Yet, the goal of global zero is as necessary and compelling as ever, maybe even more so. The Science and Security Board of the Bulletin of Atomic Scientists this year moved its Doomsday Clock to 100 seconds before midnight, the symbolic threshold for nuclear calamity. In 1991, when the United States and Soviet Union were negotiating steep reductions in their arsenals, the clock stood at a far more comfortable 17 minutes to midnight.

Decades of popular pressure and hard-won diplomatic efforts have led to initiatives, treaties, and national policies that have curbed nuclear competition, nuclear proliferation, and many nuclear risks. Beginning in the late 1960s, the stockpile trajectory kept going down, and the United States and Russia were in regular dialogue on ways to mitigate the threats posed by nuclear weapons to both countries and to the world.

In 1970 the nuclear Nonproliferation Treaty (NPT) entered into force and established a binding commitment that all non-nuclear-weapon states forswear nuclear weapons and committed the nuclear-armed states-parties “to pursue negotiations in good faith on effective measures relating to cessation of the nuclear arms race at an early date and to nuclear disarmament.”

The NPT was indefinitely extended in 1995 as part of a package of decisions that also committed the nuclear-armed states to a number of specific steps to help fulfill their disarmament commitments, one of which was to halt nuclear testing. In 1996, negotiations on the Comprehensive Test Ban Treaty (CTBT) were concluded. Although the treaty has not yet entered into force, 184 countries have signed. There is now a global taboo against nuclear testing.

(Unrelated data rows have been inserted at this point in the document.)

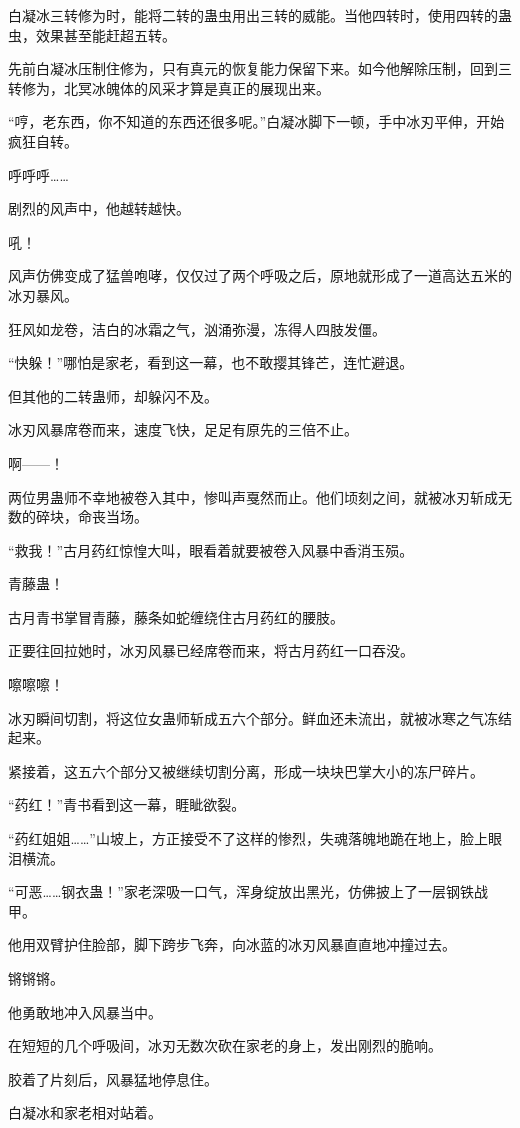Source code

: \begin{this_body}
白凝冰三转修为时，能将二转的蛊虫用出三转的威能。当他四转时，使用四转的蛊虫，效果甚至能赶超五转。

先前白凝冰压制住修为，只有真元的恢复能力保留下来。如今他解除压制，回到三转修为，北冥冰魄体的风采才算是真正的展现出来。

“哼，老东西，你不知道的东西还很多呢。”白凝冰脚下一顿，手中冰刃平伸，开始疯狂自转。

呼呼呼……

剧烈的风声中，他越转越快。

吼！

风声仿佛变成了猛兽咆哮，仅仅过了两个呼吸之后，原地就形成了一道高达五米的冰刃暴风。

狂风如龙卷，洁白的冰霜之气，汹涌弥漫，冻得人四肢发僵。

“快躲！”哪怕是家老，看到这一幕，也不敢撄其锋芒，连忙避退。

但其他的二转蛊师，却躲闪不及。

冰刃风暴席卷而来，速度飞快，足足有原先的三倍不止。

啊——！

两位男蛊师不幸地被卷入其中，惨叫声戛然而止。他们顷刻之间，就被冰刃斩成无数的碎块，命丧当场。

“救我！”古月药红惊惶大叫，眼看着就要被卷入风暴中香消玉殒。

青藤蛊！

古月青书掌冒青藤，藤条如蛇缠绕住古月药红的腰肢。

正要往回拉她时，冰刃风暴已经席卷而来，将古月药红一口吞没。

嚓嚓嚓！

冰刃瞬间切割，将这位女蛊师斩成五六个部分。鲜血还未流出，就被冰寒之气冻结起来。

紧接着，这五六个部分又被继续切割分离，形成一块块巴掌大小的冻尸碎片。

“药红！”青书看到这一幕，睚眦欲裂。

“药红姐姐……”山坡上，方正接受不了这样的惨烈，失魂落魄地跪在地上，脸上眼泪横流。

“可恶……钢衣蛊！”家老深吸一口气，浑身绽放出黑光，仿佛披上了一层钢铁战甲。

他用双臂护住脸部，脚下跨步飞奔，向冰蓝的冰刃风暴直直地冲撞过去。

锵锵锵。

他勇敢地冲入风暴当中。

在短短的几个呼吸间，冰刃无数次砍在家老的身上，发出刚烈的脆响。

胶着了片刻后，风暴猛地停息住。

白凝冰和家老相对站着。


\end{this_body}
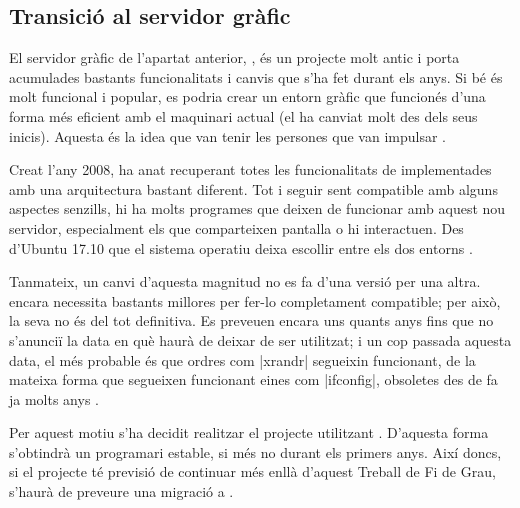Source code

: 
\subsection{Transició al servidor gràfic }
\label{subsec:wayland}

El servidor gràfic de l'apartat anterior, , és un projecte molt antic
i porta acumulades bastants funcionalitats i canvis que s'ha fet durant els
anys. Si bé és molt funcional i popular, es podria crear un entorn gràfic que
funcionés d'una forma més eficient amb el maquinari actual (el 
ha canviat molt des dels seus inicis). Aquesta és la idea que van tenir les
persones que van impulsar .

Creat l'any 2008, ha anat recuperant totes les funcionalitats de 
implementades amb una arquitectura bastant diferent. Tot i seguir sent
compatible amb alguns aspectes senzills, hi ha molts programes que deixen de
funcionar amb aquest nou servidor, especialment els que comparteixen pantalla
o hi interactuen. Des d'Ubuntu 17.10 que el sistema operatiu deixa
escollir entre els dos entorns \cite{Wayland}.

Tanmateix, un canvi d'aquesta magnitud no es fa d'una versió per una altra.
 encara necessita bastants millores per fer-lo completament
compatible; per això, la seva  no és del tot definitiva. Es preveuen
encara uns quants anys fins que no s'anunciï la data en què  haurà de
deixar de ser utilitzat; i un cop passada aquesta data, el més probable és que
ordres com \ord|xrandr| segueixin funcionant, de la mateixa forma que segueixen
funcionant eines com \ord|ifconfig|, obsoletes des de fa ja molts anys
\cite{Ifconfig}.

Per aquest motiu s'ha decidit realitzar el projecte utilitzant .
D'aquesta forma s'obtindrà un programari estable, si més no durant els primers
anys. Així doncs, si el projecte té previsió de continuar més enllà d'aquest
Treball de Fi de Grau, s'haurà de preveure una migració a .
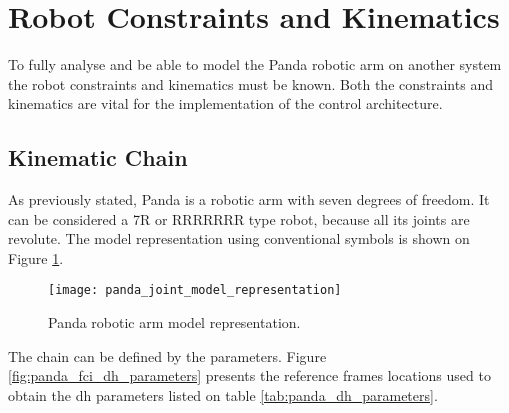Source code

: 


\section{Robot Constraints and Kinematics}
\label{sec:robotic_system_constraints_kinematics}

To fully analyse and be able to model the Panda robotic arm on another system the robot constraints and kinematics must be known. Both the constraints and kinematics are vital for the implementation of the control architecture.

\subsection{Kinematic Chain}
\label{robotic_system_constraints_kinematics_kinematic_chain}

As previously stated, Panda is a robotic arm with seven degrees of freedom. It can be considered a 7R or RRRRRRR type robot, because all its joints are revolute. The model representation using conventional symbols is shown on Figure \ref{fig:panda_joint_model_representation}.\\

\begin{figure}[htbp]
    \centering
	\texttt{[image: panda\_joint\_model\_representation]}
	\caption{Panda robotic arm model representation.}
	\label{fig:panda_joint_model_representation}
\end{figure}

The  chain can be defined by the  parameters. Figure \ref{fig:panda_fci_dh_parameters} presents the reference frames locations used to obtain the \gls{dh} parameters listed on table \ref{tab:panda_dh_parameters}.

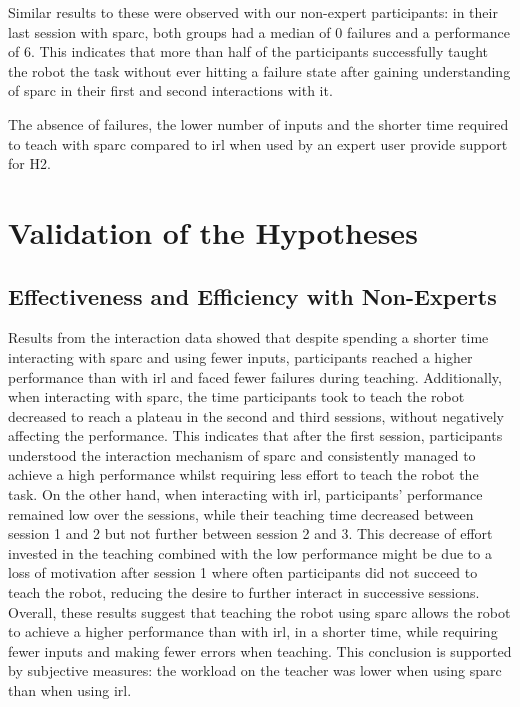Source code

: Similar results to these were observed with our non-expert participants: in their last session with \gls{sparc}, both groups had a median of 0 failures and a performance of 6. This indicates that more than half of the participants successfully taught the robot the task without ever hitting a failure state after gaining understanding of \gls{sparc} in their first and second interactions with it.

The absence of failures, the lower number of inputs and the shorter time required to teach with \gls{sparc} compared to \gls{irl} when used by an expert user provide support for H2.

\section{Validation of the Hypotheses}

\subsection{Effectiveness and Efficiency with Non-Experts}
Results from the interaction data showed that despite spending a shorter time interacting with \gls{sparc} and using fewer inputs, participants reached a higher performance than with \gls{irl} and faced fewer failures during teaching. Additionally, when interacting with \gls{sparc}, the time participants took to teach the robot decreased to reach a plateau in the second and third sessions, without negatively affecting the performance. This indicates that after the first session, participants understood the interaction mechanism of \gls{sparc} and consistently managed to achieve a high performance whilst requiring less effort to teach the robot the task. On the other hand, when interacting with \gls{irl}, participants' performance remained low over the sessions, while their teaching time decreased between session 1 and 2 but not further between session 2 and 3. This decrease of effort invested in the teaching combined with the low performance might be due to a loss of motivation after session 1 where often participants did not succeed to teach the robot, reducing the desire to further interact in successive sessions. Overall, these results suggest that teaching the robot using \gls{sparc} allows the robot to achieve a higher performance than with \gls{irl}, in a shorter time, while requiring fewer inputs and making fewer errors when teaching. This conclusion is supported by subjective measures: the workload on the teacher was lower when using \gls{sparc} than when using \gls{irl}. 

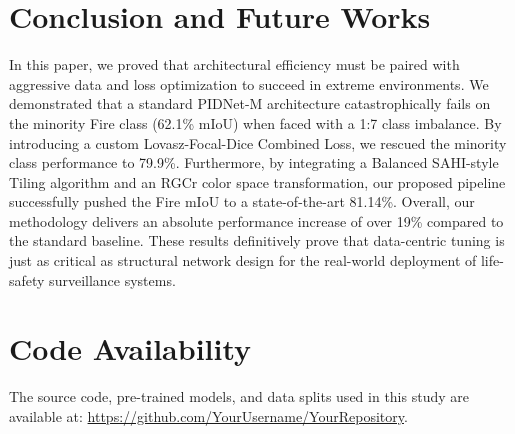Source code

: \documentclass[conference]{IEEEtran}
\begin{document}
\section{Conclusion and Future Works}
In this paper, we proved that architectural efficiency must be paired with aggressive data and loss optimization to succeed in extreme environments. We demonstrated that a standard PIDNet-M architecture catastrophically fails on the minority Fire class (62.1\% mIoU) when faced with a 1:7 class imbalance. By introducing a custom Lovasz-Focal-Dice Combined Loss, we rescued the minority class performance to 79.9\%. Furthermore, by integrating a Balanced SAHI-style Tiling algorithm and an RGCr color space transformation, our proposed pipeline successfully pushed the Fire mIoU to a state-of-the-art 81.14\%. Overall, our methodology delivers an absolute performance increase of over 19\% compared to the standard baseline. These results definitively prove that data-centric tuning is just as critical as structural network design for the real-world deployment of life-safety surveillance systems.

\section*{Code Availability}
The source code, pre-trained models, and data splits used in this study are available at: \url{https://github.com/YourUsername/YourRepository}.
\end{document}
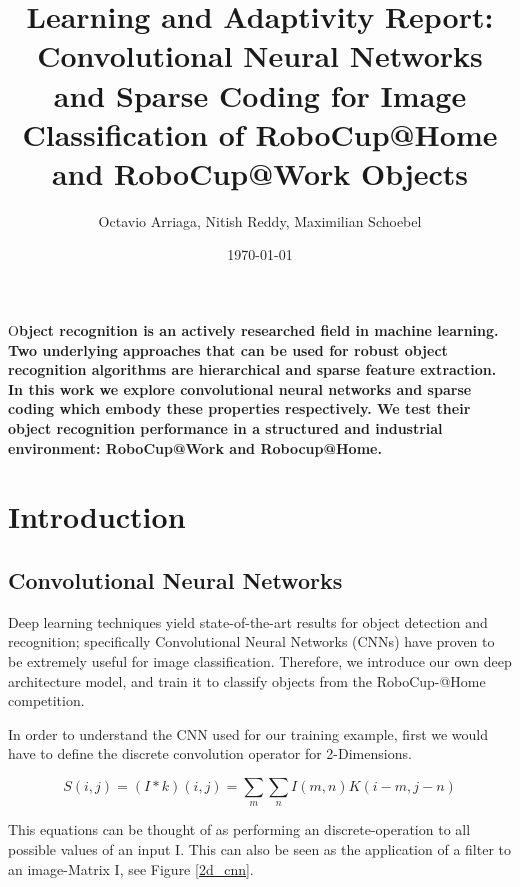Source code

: \documentclass[	DIV=calc,%
				paper=a4,%
				fontsize=11pt,%
				twocolumn]{scrartcl}	 %
\title{Learning and Adaptivity Report:
\\Convolutional Neural Networks and Sparse Coding for Image Classification of RoboCup@Home and RoboCup@Work Objects}%
\author{Octavio Arriaga, Nitish Reddy, Maximilian Schoebel   }	%
\date{\today}
\newcommand{\initial}[1]{%
     \lettrine[lines=3,lhang=0.3,nindent=0em]{
     				\color{brsublue}
     				{\textsf{#1}}}{}}
\begin{document}
\maketitle
\thispagestyle{fancy} %
\initial{O}\textbf{bject recognition is an actively researched field in machine learning. Two underlying approaches that can be used for robust object recognition algorithms are hierarchical and sparse feature extraction. In this work we explore convolutional neural networks and sparse coding which embody these properties respectively. We test their object recognition performance in a structured and industrial environment: RoboCup@Work and Robocup@Home.}

\section{Introduction}

\subsection*{Convolutional Neural Networks}

Deep learning techniques yield state-of-the-art results for object detection and recognition; specifically Convolutional Neural Networks (CNNs) have proven to be extremely useful for image classification. Therefore, we introduce our own deep architecture model, and train it to classify objects from the RoboCup-@Home competition.

In order to understand the CNN used for our training example, first we would have to define the discrete convolution operator for 2-Dimensions. 

\begin{equation}
S(i,j) = (I * k)(i,j) = \sum_m \sum_n I(m,n)K(i-m,j-n)
\end{equation}

This equations can be thought of as performing an discrete-operation to all possible values of an input I. This can also be seen as the application of a filter to an image-Matrix I, see Figure \ref{2d_cnn}.
\end{document}

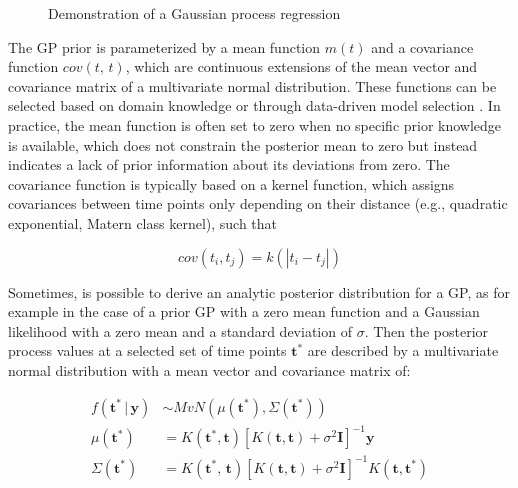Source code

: \documentclass[man, floatsintext]{apa7}
\begin{document}
\begin{figure}[!ht]
  \caption{Demonstration of a Gaussian process regression}
  \label{fig:gp_dem}
\end{figure}

The GP prior is parameterized by a mean function $m(t)$ and a covariance
function $cov(t, \, t)$, which are continuous extensions of the mean vector and
covariance matrix of a multivariate normal distribution. These functions can be
selected based on domain knowledge or through data-driven model selection
\parencite{richardson_gaussian_2017, abdessalem_automatic_2017}. In practice,
the mean function is often set to zero when no specific prior knowledge is
available, which does not constrain the posterior mean to zero but instead
indicates a lack of prior information about its deviations from zero. The
covariance function is typically based on a kernel function, which assigns
covariances between time points only depending on their distance (e.g.,
quadratic exponential, Matern class kernel), such that

\begin{equation}
  cov(t_i, t_j) = k(|t_i - t_j|)
\end{equation}

Sometimes, is possible to derive an analytic posterior distribution for a GP,
as for example in the case of a prior GP with a zero mean function and a
Gaussian likelihood with a zero mean and a standard deviation of $\sigma$. Then
the posterior process values at a selected set of time points $\textbf{t}^*$
are described by a multivariate normal distribution with a mean vector and
covariance matrix of:

\begin{equation}
  \begin{aligned}
    f(\textbf{t}^* \, | \, \textbf{y}) & \sim MvN(\mu(\textbf{t}^*),
    \Sigma(\textbf{t}^*))
    \\
    \mu(\textbf{t}^*)                  & = K(\textbf{t}^*,
    \textbf{t}){[K(\textbf{t},
            \textbf{t}) + \sigma^2
            \textbf{I}]}^{-1}\textbf{y}
    \\
    \Sigma(\textbf{t}^*)               & =K(\textbf{t}^*, \,
    \textbf{t}){[K(\textbf{t},
            \textbf{t}) + \sigma^2
            \textbf{I}]}^{-1} K(\textbf{t}, \textbf{t}^*)
  \end{aligned}
\end{equation}
\end{document}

At the 2000 NPT Review Conference, states-parties underscored the end goal and agreed, by consensus, to further measures and called for an “unequivocal undertaking” to accomplish the total elimination of nuclear weapons.2

In recent years, however, momentum has slowed, and the destructive threat of the weapons themselves has been compounded by a precipitous erosion in the arms control regimes that for decades have helped keep nuclear arsenals in check. There has been a weakening of the democracies that have been central to managing the post-Cold War peace, and an explosion in campaign contributions from defense contractors keeps the pressure on members of Congress to ensure the nuclear doomsday machine remains intact.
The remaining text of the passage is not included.